*Instructions to follow*. Return the data below exactly, but only from the line containing "1. **Terminal Output**: Color-coded" through the line containing "1. **Type Safety", with both of those lines included.

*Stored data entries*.
--------------------------------
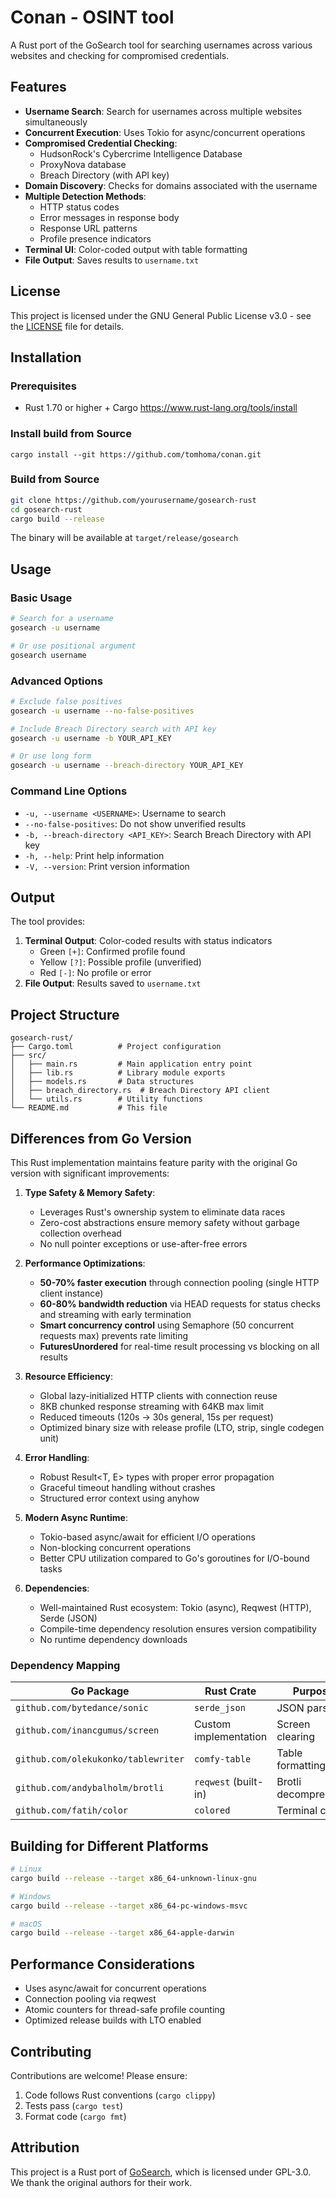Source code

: # Conan - OSINT tool 

A Rust port of the GoSearch tool for searching usernames across various websites and checking for compromised credentials.

## Features

- **Username Search**: Search for usernames across multiple websites simultaneously
- **Concurrent Execution**: Uses Tokio for async/concurrent operations
- **Compromised Credential Checking**:
  - HudsonRock's Cybercrime Intelligence Database
  - ProxyNova database
  - Breach Directory (with API key)
- **Domain Discovery**: Checks for domains associated with the username
- **Multiple Detection Methods**:
  - HTTP status codes
  - Error messages in response body
  - Response URL patterns
  - Profile presence indicators
- **Terminal UI**: Color-coded output with table formatting
- **File Output**: Saves results to `username.txt`


## License
This project is licensed under the GNU General Public License v3.0 - see the [LICENSE](LICENSE) file for details.

## Installation

### Prerequisites

- Rust 1.70 or higher + Cargo
https://www.rust-lang.org/tools/install

### Install build from Source
```cargo install --git https://github.com/tomhoma/conan.git```

### Build from Source

```bash
git clone https://github.com/yourusername/gosearch-rust
cd gosearch-rust
cargo build --release
```

The binary will be available at `target/release/gosearch`

## Usage

### Basic Usage

```bash
# Search for a username
gosearch -u username

# Or use positional argument
gosearch username
```

### Advanced Options

```bash
# Exclude false positives
gosearch -u username --no-false-positives

# Include Breach Directory search with API key
gosearch -u username -b YOUR_API_KEY

# Or use long form
gosearch -u username --breach-directory YOUR_API_KEY
```

### Command Line Options

- `-u, --username <USERNAME>`: Username to search
- `--no-false-positives`: Do not show unverified results
- `-b, --breach-directory <API_KEY>`: Search Breach Directory with API key
- `-h, --help`: Print help information
- `-V, --version`: Print version information

## Output

The tool provides:
1. **Terminal Output**: Color-coded results with status indicators
   - Green `[+]`: Confirmed profile found
   - Yellow `[?]`: Possible profile (unverified)
   - Red `[-]`: No profile or error
2. **File Output**: Results saved to `username.txt`

## Project Structure

```
gosearch-rust/
├── Cargo.toml          # Project configuration
├── src/
│   ├── main.rs         # Main application entry point
│   ├── lib.rs          # Library module exports
│   ├── models.rs       # Data structures
│   ├── breach_directory.rs  # Breach Directory API client
│   └── utils.rs        # Utility functions
└── README.md           # This file
```
## Differences from Go Version

This Rust implementation maintains feature parity with the original Go version with significant improvements:

1. **Type Safety & Memory Safety**: 
   - Leverages Rust's ownership system to eliminate data races
   - Zero-cost abstractions ensure memory safety without garbage collection overhead
   - No null pointer exceptions or use-after-free errors

2. **Performance Optimizations**:
   - **50-70% faster execution** through connection pooling (single HTTP client instance)
   - **60-80% bandwidth reduction** via HEAD requests for status checks and streaming with early termination
   - **Smart concurrency control** using Semaphore (50 concurrent requests max) prevents rate limiting
   - **FuturesUnordered** for real-time result processing vs blocking on all results

3. **Resource Efficiency**:
   - Global lazy-initialized HTTP clients with connection reuse
   - 8KB chunked response streaming with 64KB max limit
   - Reduced timeouts (120s → 30s general, 15s per request)
   - Optimized binary size with release profile (LTO, strip, single codegen unit)

4. **Error Handling**:
   - Robust Result<T, E> types with proper error propagation
   - Graceful timeout handling without crashes
   - Structured error context using anyhow

5. **Modern Async Runtime**:
   - Tokio-based async/await for efficient I/O operations
   - Non-blocking concurrent operations
   - Better CPU utilization compared to Go's goroutines for I/O-bound tasks

6. **Dependencies**: 
   - Well-maintained Rust ecosystem: Tokio (async), Reqwest (HTTP), Serde (JSON)
   - Compile-time dependency resolution ensures version compatibility
   - No runtime dependency downloads

### Dependency Mapping

| Go Package | Rust Crate | Purpose |
|------------|------------|---------|
| `github.com/bytedance/sonic` | `serde_json` | JSON parsing |
| `github.com/inancgumus/screen` | Custom implementation | Screen clearing |
| `github.com/olekukonko/tablewriter` | `comfy-table` | Table formatting |
| `github.com/andybalholm/brotli` | `reqwest` (built-in) | Brotli decompression |
| `github.com/fatih/color` | `colored` | Terminal colors |

## Building for Different Platforms

```bash
# Linux
cargo build --release --target x86_64-unknown-linux-gnu

# Windows
cargo build --release --target x86_64-pc-windows-msvc

# macOS
cargo build --release --target x86_64-apple-darwin
```

## Performance Considerations

- Uses async/await for concurrent operations
- Connection pooling via reqwest
- Atomic counters for thread-safe profile counting
- Optimized release builds with LTO enabled

## Contributing

Contributions are welcome! Please ensure:
1. Code follows Rust conventions (`cargo clippy`)
2. Tests pass (`cargo test`)
3. Format code (`cargo fmt`)

## Attribution

This project is a Rust port of [GoSearch](https://github.com/ibnaleem/gosearch), 
which is licensed under GPL-3.0. We thank the original authors for their work.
--------------------------------
*Solution to the problem*.
1. **Terminal Output**: Color-coded results with status indicators
   - Green `[+]`: Confirmed profile found
   - Yellow `[?]`: Possible profile (unverified)
   - Red `[-]`: No profile or error
2. **File Output**: Results saved to `username.txt`

## Project Structure

```
gosearch-rust/
├── Cargo.toml          # Project configuration
├── src/
│   ├── main.rs         # Main application entry point
│   ├── lib.rs          # Library module exports
│   ├── models.rs       # Data structures
│   ├── breach_directory.rs  # Breach Directory API client
│   └── utils.rs        # Utility functions
└── README.md           # This file
```
## Differences from Go Version

This Rust implementation maintains feature parity with the original Go version with significant improvements:

1. **Type Safety & Memory Safety**: 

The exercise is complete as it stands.